Building sdist in place for local directories

pradyunsg · October 1, 2019, 6:40am

pip currently copies the entire directory that it’s been requested to install with something like pip install . (minus .nox and .tox in the root).

There’s been a lot of discussion on pip’s issue tracker about building an sdist in place, then unpacking that sdist in a temporary directory and proceeding from there.

Are there any major blocking technical concerns to doing this, beyond just implementing it? The implementation work is likely gonna be tricky but hey, let’s figure out if there’s any reason to not do this first.

bernatgabor · October 1, 2019, 7:07am

My concern is that this would imply at least one more subprocess call, on some platforms (windows ) this can be still costly as opposed of building the wheel in place.

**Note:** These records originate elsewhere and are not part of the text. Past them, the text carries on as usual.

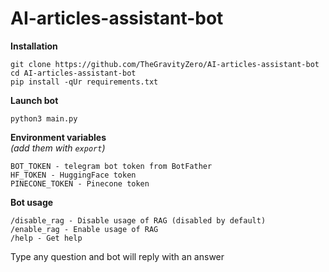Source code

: # AI-articles-assistant-bot

**Installation**
```
git clone https://github.com/TheGravityZero/AI-articles-assistant-bot
cd AI-articles-assistant-bot
pip install -qUr requirements.txt
```

**Launch bot**
```
python3 main.py
```

**Environment variables**  
_(add them with ```export```)_
```
BOT_TOKEN - telegram bot token from BotFather
HF_TOKEN - HuggingFace token
PINECONE_TOKEN - Pinecone token
```

**Bot usage**
```
/disable_rag - Disable usage of RAG (disabled by default)
/enable_rag - Enable usage of RAG
/help - Get help
```
Type any question and bot will reply with an answer
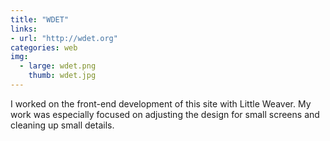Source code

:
 ```yaml
---
title: "WDET"
links:
- url: "http://wdet.org"
categories: web
img:
  - large: wdet.png
    thumb: wdet.jpg
---
```


I worked on the front-end development of this site with Little Weaver. My work was especially focused on adjusting the design for small screens and cleaning up small details.
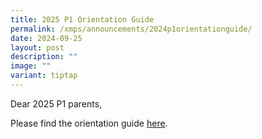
 ```yaml
---
title: 2025 P1 Orientation Guide
permalink: /xmps/announcements/2024p1orientationguide/
date: 2024-09-25
layout: post
description: ""
image: ""
variant: tiptap
---
```

<p>Dear 2025 P1 parents,</p>
<p>Please find the orientation guide <a href="https://go.gov.sg/xmps2025p1orientationguide" rel="noopener nofollow" target="_blank">here</a>.</p>
<p></p>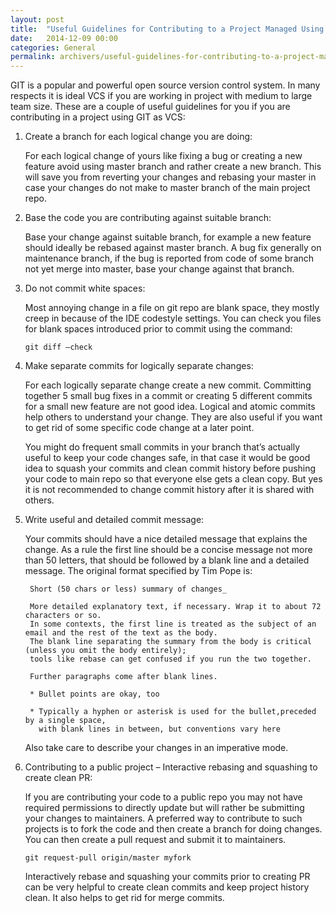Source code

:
 ```yaml
---
layout: post
title:  "Useful Guidelines for Contributing to a Project Managed Using GIT."
date:   2014-12-09 00:00
categories: General
permalink: archivers/useful-guidelines-for-contributing-to-a-project-managed-using-git
---
```

GIT is a popular and powerful open source version control system. In many respects it is ideal VCS if you are working in project with medium to large team size. These are a couple of useful guidelines for you if you are contributing in a project using GIT as VCS:

1. Create a branch for each logical change you are doing:

    For each logical change of yours like fixing a bug or creating a new feature avoid using master branch and rather create a new branch. This will save you from reverting your changes and rebasing your master in case your changes do not make to master branch of the main project repo.

2. Base the code you are contributing against suitable branch:

    Base your change against suitable branch, for example a new feature should ideally be rebased against master branch. A bug fix generally on maintenance branch, if the bug is reported from code of some branch not yet merge into master, base your change against that branch.

3. Do not commit white spaces:

    Most annoying change in a file on git repo are blank space, they mostly creep in because of the IDE codestyle settings. You can check you files for blank spaces introduced prior to commit using the command:

    `git diff –check`

4. Make separate commits for logically separate changes:

    For each logically separate change create a new commit. Committing together 5 small bug fixes in a commit or creating 5 different commits for a small new feature are not good idea. Logical and atomic commits help others to understand your change. They are also useful if you want to get rid of some specific code change at a later point.

    You might do frequent small commits in your branch that’s actually useful to keep your code changes safe, in that case it would be good idea to squash your commits and clean commit history before pushing your code to main repo so that everyone else gets a clean copy. But yes it is not recommended to change commit history after it is shared with others.

5. Write useful and detailed commit message:

    Your commits should have a nice detailed message that explains the change. As a rule the first line should be a concise message not more than 50 letters, that should be followed by a blank line and a detailed message. The original format specified by Tim Pope is:

        Short (50 chars or less) summary of changes_

        More detailed explanatory text, if necessary. Wrap it to about 72 characters or so.
        In some contexts, the first line is treated as the subject of an email and the rest of the text as the body.
        The blank line separating the summary from the body is critical (unless you omit the body entirely);
        tools like rebase can get confused if you run the two together.

        Further paragraphs come after blank lines.

        * Bullet points are okay, too

        * Typically a hyphen or asterisk is used for the bullet,preceded by a single space,
          with blank lines in between, but conventions vary here
          
    Also take care to describe your changes in an imperative mode.

6. Contributing to a public project – Interactive rebasing and squashing to create clean PR:

    If you are contributing your code to a public repo you may not have required permissions to directly update but will rather be submitting your changes to maintainers. A preferred way to contribute to such projects is to fork the code and then create a branch for doing changes. You can then create a pull request and submit it to maintainers.

    `git request-pull origin/master myfork`

    Interactively rebase and squashing your commits prior to creating PR can be very helpful to create clean commits and keep project history clean.  It also helps to get rid for merge commits.
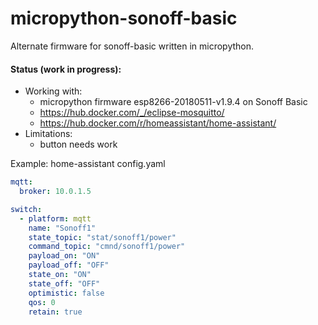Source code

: # micropython-sonoff-basic
Alternate firmware for sonoff-basic written in micropython.

#### Status (work in progress):
- Working with:
  - micropython firmware esp8266-20180511-v1.9.4 on Sonoff Basic
  - https://hub.docker.com/_/eclipse-mosquitto/
  - https://hub.docker.com/r/homeassistant/home-assistant/
- Limitations:
  - button needs work

Example: home-assistant config.yaml
  ```yaml
  mqtt:
    broker: 10.0.1.5

  switch:
    - platform: mqtt
      name: "Sonoff1"
      state_topic: "stat/sonoff1/power"
      command_topic: "cmnd/sonoff1/power"
      payload_on: "ON"
      payload_off: "OFF"
      state_on: "ON"
      state_off: "OFF"
      optimistic: false
      qos: 0
      retain: true
  ```
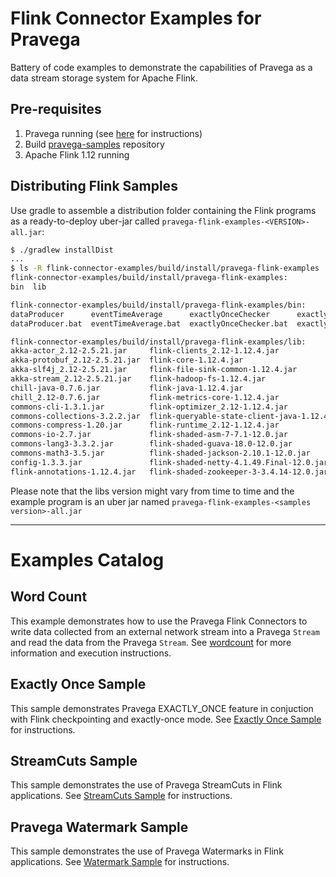 # Flink Connector Examples for Pravega
Battery of code examples to demonstrate the capabilities of Pravega as a data stream storage 
system for Apache Flink. 

## Pre-requisites
1. Pravega running (see [here](http://pravega.io/docs/latest/getting-started/) for instructions)
2. Build [pravega-samples](https://github.com/pravega/pravega-samples) repository
3. Apache Flink 1.12 running


## Distributing Flink Samples
Use gradle to assemble a distribution folder containing the Flink programs as a ready-to-deploy 
uber-jar called `pravega-flink-examples-<VERSION>-all.jar`:

```bash
$ ./gradlew installDist
...
$ ls -R flink-connector-examples/build/install/pravega-flink-examples
flink-connector-examples/build/install/pravega-flink-examples:
bin  lib

flink-connector-examples/build/install/pravega-flink-examples/bin:
dataProducer      eventTimeAverage      exactlyOnceChecker      exactlyOnceWriter      pravegaWatermarkIngestion      sliceProcessor      streamBookmarker      wordCountReader      wordCountWriter
dataProducer.bat  eventTimeAverage.bat  exactlyOnceChecker.bat  exactlyOnceWriter.bat  pravegaWatermarkIngestion.bat  sliceProcessor.bat  streamBookmarker.bat  wordCountReader.bat  wordCountWriter.bat

flink-connector-examples/build/install/pravega-flink-examples/lib:
akka-actor_2.12-2.5.21.jar     flink-clients_2.12-1.12.4.jar                 flink-streaming-java_2.12-1.12.4.jar                                pravega-flink-examples-0.10.0-SNAPSHOT-all.jar
akka-protobuf_2.12-2.5.21.jar  flink-core-1.12.4.jar                         force-shading-1.12.4.jar                                            pravega-flink-examples-0.10.0-SNAPSHOT.jar
akka-slf4j_2.12-2.5.21.jar     flink-file-sink-common-1.12.4.jar             grizzled-slf4j_2.12-1.3.2.jar                                       pravega-keycloak-client-0.9.0.jar
akka-stream_2.12-2.5.21.jar    flink-hadoop-fs-1.12.4.jar                    javassist-3.24.0-GA.jar                                             reactive-streams-1.0.2.jar
chill-java-0.7.6.jar           flink-java-1.12.4.jar                         jsr305-1.3.9.jar                                                    reflectasm-1.11.7.jar
chill_2.12-0.7.6.jar           flink-metrics-core-1.12.4.jar                 kryo-2.24.0.jar                                                     scala-java8-compat_2.12-0.9.0.jar
commons-cli-1.3.1.jar          flink-optimizer_2.12-1.12.4.jar               kryo-5.0.0-RC1.jar                                                  scala-library-2.12.7.jar
commons-collections-3.2.2.jar  flink-queryable-state-client-java-1.12.4.jar  kryo-serializers-0.45.jar                                           scala-parser-combinators_2.12-1.1.1.jar
commons-compress-1.20.jar      flink-runtime_2.12-1.12.4.jar                 log4j-1.2.17.jar                                                    scopt_2.12-3.5.0.jar
commons-io-2.7.jar             flink-shaded-asm-7-7.1-12.0.jar               lz4-java-1.6.0.jar                                                  slf4j-api-1.7.25.jar
commons-lang3-3.3.2.jar        flink-shaded-guava-18.0-12.0.jar              minlog-1.2.jar                                                      slf4j-log4j12-1.7.25.jar
commons-math3-3.5.jar          flink-shaded-jackson-2.10.1-12.0.jar          minlog-1.3.0.jar                                                    snappy-java-1.1.8.3.jar
config-1.3.3.jar               flink-shaded-netty-4.1.49.Final-12.0.jar      objenesis-2.6.jar                                                   ssl-config-core_2.12-0.3.7.jar
flink-annotations-1.12.4.jar   flink-shaded-zookeeper-3-3.4.14-12.0.jar      pravega-connectors-flink-1.12_2.12-0.10.0-264.c00d735-SNAPSHOT.jar
```

Please note that the libs version might vary from time to time and the example program is an uber jar named `pravega-flink-examples-<samples version>-all.jar`

---

# Examples Catalog

## Word Count

This example demonstrates how to use the Pravega Flink Connectors to write data collected
from an external network stream into a Pravega `Stream` and read the data from the Pravega `Stream`.
See [wordcount](doc/flink-wordcount/README.md) for more information and execution instructions.


## Exactly Once Sample

This sample demonstrates Pravega EXACTLY_ONCE feature in conjuction with Flink checkpointing and exactly-once mode.
See [Exactly Once Sample](doc/exactly-once/README.md) for instructions.


## StreamCuts Sample

This sample demonstrates the use of Pravega StreamCuts in Flink applications.
See [StreamCuts Sample](doc/streamcuts/README.md) for instructions.

## Pravega Watermark Sample

This sample demonstrates the use of Pravega Watermarks in Flink applications.
See [Watermark Sample](doc/watermark/README.md) for instructions.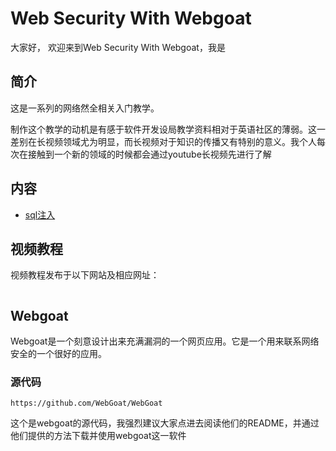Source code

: # Web Security With Webgoat
大家好， 欢迎来到Web Security With Webgoat，我是


## 简介
这是一系列的网络然全相关入门教学。

制作这个教学的动机是有感于软件开发设局教学资料相对于英语社区的薄弱。这一差别在长视频领域尤为明显，而长视频对于知识的传播又有特别的意义。我个人每次在接触到一个新的领域的时候都会通过youtube长视频先进行了解

## 内容
* [sql注入](./sql_injection/)

## 视频教程
视频教程发布于以下网站及相应网址：
```
```

## Webgoat
Webgoat是一个刻意设计出来充满漏洞的一个网页应用。它是一个用来联系网络安全的一个很好的应用。

### 源代码
```
https://github.com/WebGoat/WebGoat
```
这个是webgoat的源代码，我强烈建议大家点进去阅读他们的README，并通过他们提供的方法下载并使用webgoat这一软件

<!-- ## 其他
本人目前是一名在校大学生，正在寻找实习机会，如果大家有相关的内推的话，请考虑一下本人，如果愿意给一个内推机会的话，本人感激不尽。
* 简历: []
* Linkedin: [https://www.linkedin.com/in/xingkun-yin-274806171/]
* 邮箱: [xingkunyin@outlook.com] -->
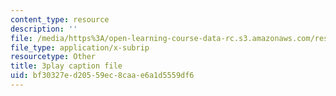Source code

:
 ```yaml
---
content_type: resource
description: ''
file: /media/https%3A/open-learning-course-data-rc.s3.amazonaws.com/res-21g-001-the-user-friendly-classroom-fall-2020/bf30327ed20559ec8caae6a1d5559df6_ZgYuF0SbPDM.vtt
file_type: application/x-subrip
resourcetype: Other
title: 3play caption file
uid: bf30327e-d205-59ec-8caa-e6a1d5559df6
---
```


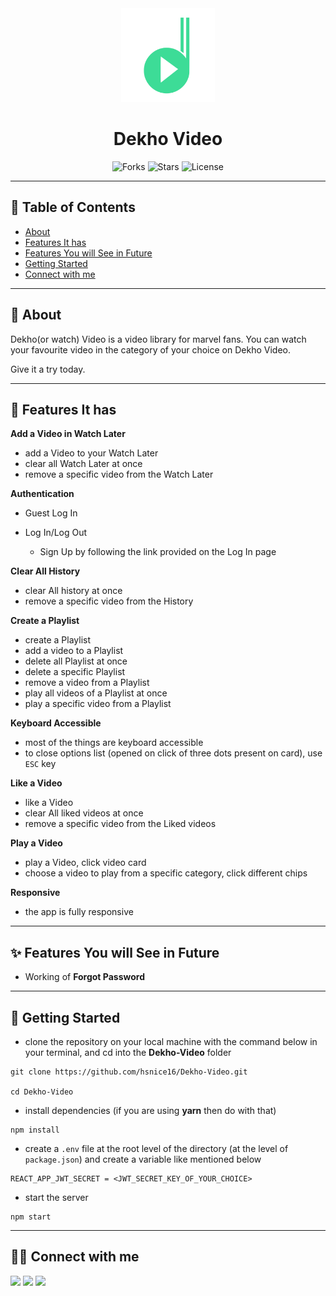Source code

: <div align="center">

<img alt="dekho video logo" src="public/logo.svg" width="150px" height="150px" />

# Dekho Video

![Forks](https://img.shields.io/github/forks/hsnice16/Dekho-Video)
![Stars](https://img.shields.io/github/stars/hsnice16/Dekho-Video)
![License](https://img.shields.io/github/license/hsnice16/Dekho-Video)

</div>

---

## 📕 Table of Contents

- [About](#-about)
- [Features It has](#-features-it-has)
- [Features You will See in Future](#-features-you-will-see-in-future)
- [Getting Started](#-getting-started)
- [Connect with me](#-connect-with-me)

---

## 📖 About

Dekho(or watch) Video is a video library for marvel fans. You can watch your favourite video in the category of your choice on Dekho Video.

Give it a try today.

---

## 🚀 Features It has

**Add a Video in Watch Later**

- add a Video to your Watch Later
- clear all Watch Later at once
- remove a specific video from the Watch Later

**Authentication**

- Guest Log In
- Log In/Log Out

  - Sign Up by following the link provided on the Log In page

**Clear All History**

- clear All history at once
- remove a specific video from the History

**Create a Playlist**

- create a Playlist
- add a video to a Playlist
- delete all Playlist at once
- delete a specific Playlist
- remove a video from a Playlist
- play all videos of a Playlist at once
- play a specific video from a Playlist

**Keyboard Accessible**

- most of the things are keyboard accessible
- to close options list (opened on click of three dots present on card), use `ESC` key

**Like a Video**

- like a Video
- clear All liked videos at once
- remove a specific video from the Liked videos

**Play a Video**

- play a Video, click video card
- choose a video to play from a specific category, click different chips

**Responsive**

- the app is fully responsive

---

## ✨ Features You will See in Future

- Working of **Forgot Password**

---

## 🔌 Getting Started

- clone the repository on your local machine with the command below in your terminal, and cd into the **Dekho-Video** folder

```
git clone https://github.com/hsnice16/Dekho-Video.git

cd Dekho-Video
```

- install dependencies (if you are using **yarn** then do with that)

```
npm install
```

- create a `.env` file at the root level of the directory (at the level of `package.json`) and create a variable like mentioned below

```
REACT_APP_JWT_SECRET = <JWT_SECRET_KEY_OF_YOUR_CHOICE>
```

- start the server

```
npm start
```

---

## 👨‍💻 Connect with me

<a href="https://twitter.com/hsnice16"><img src="https://img.shields.io/badge/Twitter-1DA1F2?style=for-the-badge&logo=twitter&logoColor=white"/></a>
<a href="https://www.linkedin.com/in/hsnice16/"><img src="https://img.shields.io/badge/LinkedIn-0077B5?style=for-the-badge&logo=linkedin&logoColor=white"/></a>
<a href="https://www.instagram.com/hsnice16/"><img src="https://img.shields.io/badge/Instagram-E4405F?style=for-the-badge&logo=instagram&logoColor=white"/></a>
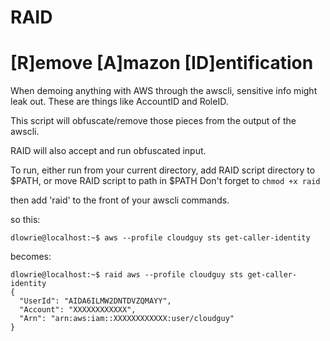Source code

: # RAID
[R]emove [A]mazon [ID]entification
==================================

When demoing anything with AWS through the awscli, sensitive info might leak out.
These are things like AccountID and RoleID.

This script will obfuscate/remove those pieces from the output of the awscli.

RAID will also accept and run obfuscated input.

To run, either run from your current directory, add RAID script directory to $PATH, or move RAID script to path in $PATH
Don't forget to `chmod +x raid`

then add 'raid' to the front of your awscli commands.

so this:

  ```
  dlowrie@localhost:~$ aws --profile cloudguy sts get-caller-identity
  ```

becomes:
  ```
  dlowrie@localhost:~$ raid aws --profile cloudguy sts get-caller-identity
  {
    "UserId": "AIDA6ILMW2DNTDVZQMAYY",
    "Account": "XXXXXXXXXXXX",
    "Arn": "arn:aws:iam::XXXXXXXXXXXX:user/cloudguy"
  }
  ```

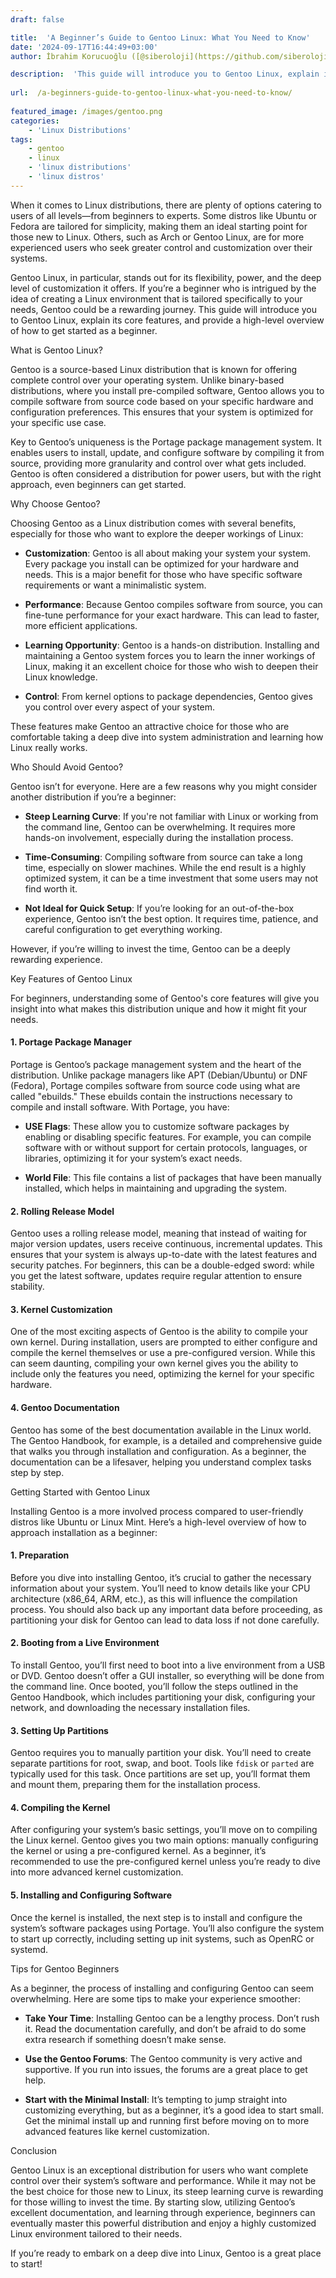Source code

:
 ```yaml
---
draft: false

title:  'A Beginner’s Guide to Gentoo Linux: What You Need to Know'
date: '2024-09-17T16:44:49+03:00'
author: İbrahim Korucuoğlu ([@siberoloji](https://github.com/siberoloji))

description:  'This guide will introduce you to Gentoo Linux, explain its core features, and provide a high-level overview of how to get started as a beginner.' 
 
url:  /a-beginners-guide-to-gentoo-linux-what-you-need-to-know/
 
featured_image: /images/gentoo.png
categories:
    - 'Linux Distributions'
tags:
    - gentoo
    - linux
    - 'linux distributions'
    - 'linux distros'
---
```



When it comes to Linux distributions, there are plenty of options catering to users of all levels—from beginners to experts. Some distros like Ubuntu or Fedora are tailored for simplicity, making them an ideal starting point for those new to Linux. Others, such as Arch or Gentoo Linux, are for more experienced users who seek greater control and customization over their systems.



Gentoo Linux, in particular, stands out for its flexibility, power, and the deep level of customization it offers. If you’re a beginner who is intrigued by the idea of creating a Linux environment that is tailored specifically to your needs, Gentoo could be a rewarding journey. This guide will introduce you to Gentoo Linux, explain its core features, and provide a high-level overview of how to get started as a beginner.



What is Gentoo Linux?



Gentoo is a source-based Linux distribution that is known for offering complete control over your operating system. Unlike binary-based distributions, where you install pre-compiled software, Gentoo allows you to compile software from source code based on your specific hardware and configuration preferences. This ensures that your system is optimized for your specific use case.



Key to Gentoo’s uniqueness is the Portage package management system. It enables users to install, update, and configure software by compiling it from source, providing more granularity and control over what gets included. Gentoo is often considered a distribution for power users, but with the right approach, even beginners can get started.



Why Choose Gentoo?



Choosing Gentoo as a Linux distribution comes with several benefits, especially for those who want to explore the deeper workings of Linux:


* **Customization**: Gentoo is all about making your system your system. Every package you install can be optimized for your hardware and needs. This is a major benefit for those who have specific software requirements or want a minimalistic system.

* **Performance**: Because Gentoo compiles software from source, you can fine-tune performance for your exact hardware. This can lead to faster, more efficient applications.

* **Learning Opportunity**: Gentoo is a hands-on distribution. Installing and maintaining a Gentoo system forces you to learn the inner workings of Linux, making it an excellent choice for those who wish to deepen their Linux knowledge.

* **Control**: From kernel options to package dependencies, Gentoo gives you control over every aspect of your system.




These features make Gentoo an attractive choice for those who are comfortable taking a deep dive into system administration and learning how Linux really works.



Who Should Avoid Gentoo?



Gentoo isn’t for everyone. Here are a few reasons why you might consider another distribution if you’re a beginner:


* **Steep Learning Curve**: If you're not familiar with Linux or working from the command line, Gentoo can be overwhelming. It requires more hands-on involvement, especially during the installation process.

* **Time-Consuming**: Compiling software from source can take a long time, especially on slower machines. While the end result is a highly optimized system, it can be a time investment that some users may not find worth it.

* **Not Ideal for Quick Setup**: If you’re looking for an out-of-the-box experience, Gentoo isn’t the best option. It requires time, patience, and careful configuration to get everything working.




However, if you’re willing to invest the time, Gentoo can be a deeply rewarding experience.



Key Features of Gentoo Linux



For beginners, understanding some of Gentoo's core features will give you insight into what makes this distribution unique and how it might fit your needs.


#### 1. **Portage Package Manager**



Portage is Gentoo’s package management system and the heart of the distribution. Unlike package managers like APT (Debian/Ubuntu) or DNF (Fedora), Portage compiles software from source code using what are called "ebuilds." These ebuilds contain the instructions necessary to compile and install software. With Portage, you have:


* **USE Flags**: These allow you to customize software packages by enabling or disabling specific features. For example, you can compile software with or without support for certain protocols, languages, or libraries, optimizing it for your system’s exact needs.

* **World File**: This file contains a list of packages that have been manually installed, which helps in maintaining and upgrading the system.



#### 2. **Rolling Release Model**



Gentoo uses a rolling release model, meaning that instead of waiting for major version updates, users receive continuous, incremental updates. This ensures that your system is always up-to-date with the latest features and security patches. For beginners, this can be a double-edged sword: while you get the latest software, updates require regular attention to ensure stability.


#### 3. **Kernel Customization**



One of the most exciting aspects of Gentoo is the ability to compile your own kernel. During installation, users are prompted to either configure and compile the kernel themselves or use a pre-configured version. While this can seem daunting, compiling your own kernel gives you the ability to include only the features you need, optimizing the kernel for your specific hardware.


#### 4. **Gentoo Documentation**



Gentoo has some of the best documentation available in the Linux world. The Gentoo Handbook, for example, is a detailed and comprehensive guide that walks you through installation and configuration. As a beginner, the documentation can be a lifesaver, helping you understand complex tasks step by step.



Getting Started with Gentoo Linux



Installing Gentoo is a more involved process compared to user-friendly distros like Ubuntu or Linux Mint. Here’s a high-level overview of how to approach installation as a beginner:


#### 1. **Preparation**



Before you dive into installing Gentoo, it’s crucial to gather the necessary information about your system. You’ll need to know details like your CPU architecture (x86_64, ARM, etc.), as this will influence the compilation process. You should also back up any important data before proceeding, as partitioning your disk for Gentoo can lead to data loss if not done carefully.


#### 2. **Booting from a Live Environment**



To install Gentoo, you’ll first need to boot into a live environment from a USB or DVD. Gentoo doesn’t offer a GUI installer, so everything will be done from the command line. Once booted, you’ll follow the steps outlined in the Gentoo Handbook, which includes partitioning your disk, configuring your network, and downloading the necessary installation files.


#### 3. **Setting Up Partitions**



Gentoo requires you to manually partition your disk. You’ll need to create separate partitions for root, swap, and boot. Tools like `fdisk` or `parted` are typically used for this task. Once partitions are set up, you’ll format them and mount them, preparing them for the installation process.


#### 4. **Compiling the Kernel**



After configuring your system’s basic settings, you’ll move on to compiling the Linux kernel. Gentoo gives you two main options: manually configuring the kernel or using a pre-configured kernel. As a beginner, it’s recommended to use the pre-configured kernel unless you’re ready to dive into more advanced kernel customization.


#### 5. **Installing and Configuring Software**



Once the kernel is installed, the next step is to install and configure the system’s software packages using Portage. You’ll also configure the system to start up correctly, including setting up init systems, such as OpenRC or systemd.



Tips for Gentoo Beginners



As a beginner, the process of installing and configuring Gentoo can seem overwhelming. Here are some tips to make your experience smoother:


* **Take Your Time**: Installing Gentoo can be a lengthy process. Don’t rush it. Read the documentation carefully, and don’t be afraid to do some extra research if something doesn’t make sense.

* **Use the Gentoo Forums**: The Gentoo community is very active and supportive. If you run into issues, the forums are a great place to get help.

* **Start with the Minimal Install**: It’s tempting to jump straight into customizing everything, but as a beginner, it’s a good idea to start small. Get the minimal install up and running first before moving on to more advanced features like kernel customization.




Conclusion



Gentoo Linux is an exceptional distribution for users who want complete control over their system’s software and performance. While it may not be the best choice for those new to Linux, its steep learning curve is rewarding for those willing to invest the time. By starting slow, utilizing Gentoo’s excellent documentation, and learning through experience, beginners can eventually master this powerful distribution and enjoy a highly customized Linux environment tailored to their needs.



If you’re ready to embark on a deep dive into Linux, Gentoo is a great place to start!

Why are we building the wheel off-site exactly?

pf_moore · October 1, 2019, 8:06am

I believe this should be fine. Let’s go for it.

pradyunsg · October 2, 2019, 7:14am

I’m thinking in terms of failure modes, which is why I think we should go via sdist – failing always is better than failing sometimes – for a faulty backend, for example, an install could work when done with pip install . but not pip install name which get the sdist built from that directory on PyPI.

This kind of failure can become tricky/frustrating for the user to debug and I strongly prefer to not have that happen.

I guess it comes down to should pip trust backends to do the right thing always, I’m not too comfortable with that given that it’s not guaranteed by PEP 517 and it’s super easy to mess up anyway. PEP 517 also says:

To ensure that wheels from different sources are built the same way, frontends may call build_sdist first, and then call build_wheel in the unpacked sdist.

So, yea, I don’t think I’d trust all backends would implement this in the manner we’d need, to be willing trade off users being exposed to the (IMO) confusing failure modes, especially since the benefit is a single reduced subprocess call for installations from directories/VCS.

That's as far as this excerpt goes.